The schematic includes the module itself, which is safe to be placed in the Toolbox (no new features are defined until you drop it into a schematic), and some test modules which provide a code example for each of the new features and copious comments about how to use them.

Built and tested in FS 3.0.6.
(12.64 KiB) Downloaded 456 times

Re: Ruby modules collection

PostPosted: Mon Aug 05, 2019 5:04 pm
by RJHollins
wooo .... new toys for the toolbox ! :mrgreen:

Just having a fast check of these ... but did find a small issue with the:

Test createDropList module.

It seems I can't select the 2nd menu option [Normal, Block, Custom]. Item 1 & 3 work ... not 2

However ... ALL are working in HASH mode.

That's all I got to test up till now.

Thanks TROG !

Re: Ruby modules collection

PostPosted: Mon Aug 05, 2019 5:22 pm
by trogluddite
RJHollins wrote:It seems I can't select the 2nd menu option

Good!

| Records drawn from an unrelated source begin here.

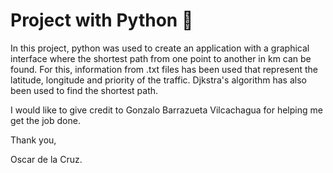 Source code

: # Project with Python 🚀
In this project, python was used to create an application with a graphical interface where the shortest path from one point to another in km can be found.
For this, information from .txt files has been used that represent the latitude, longitude and priority of the traffic.
Djkstra's algorithm has also been used to find the shortest path.

I would like to give credit to Gonzalo Barrazueta Vilcachagua for helping me get the job done.

Thank you,

Oscar de la Cruz.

That means it's working properly! :D
When you create a dropList from Ruby, there's an option to disable an item - the chosen item can't be selected, and its label is "greyed out" (though maybe not obviously enough!) I disabled an item in each of the dropLists so that I could make sure that the option for this was working properly (though I should maybe have labelled them all "Unavailable", like I did the Hash one! :oops: )

Phew - I was a bit worried for a moment there! :?

PS: A couple of weird geeky things I noticed while building the above.

- When you provide an ID for an in-place dialog using the usual method calls, the ID must be an integer (a Fixnum, strictly.) This isn't explicitly pointed out in the User Guide, nor will the dialog 'creator' methods complain if you pass anything else. But the IDs which the 'finished' methods receive back are always Fixnum integers (zero if what you gave doesn't naturally convert to Fixnum).

- Rather bizarrely, the stock 'messageBox' method isn't defined in the RubyEdit class. It's defined in Kernel, which is a bunch of methods inherited by pretty much every single Ruby object. So even 'nil' has a 'messageBox' method - though I'm not quite sure what FlowStone would expect 'nil' to do with the 'finished' callback! :lol:

Re: Ruby modules collection

PostPosted: Tue Aug 06, 2019 4:26 am
by Phil Thalasso
What a wonderful collection of tools.
Thank you all for posting these and have a nice week.

Best Regards

Re: Ruby modules collection

PostPosted: Thu Sep 05, 2019 2:19 pm
by jesterstudios
Spogg wrote:This is a great idea!

When I was learning a bit about Ruby I set myself little exercises to make some basic functional modules. So I’ve attached these as my rather sad and weak contribution.

The quality of the coding and the style varies considerably as I made progress.

It might be useful to get comments about how stuff could be done better, or issues that I didn’t spot at the time.



I'm going to try to get the hang of this program.

Re: Ruby modules collection

PostPosted: Mon Sep 09, 2019 8:28 pm
I recently made a ruby analyzer, an EQ gain plot (no gradients) and some other very useful ruby functions that include a variant on a transfer function. I was also able to make a replacement for bells on an eq. I noticed you can only pick one of them at a time, a bummer; but maybe the codes can be merged.

I'll salvage those soon from old code.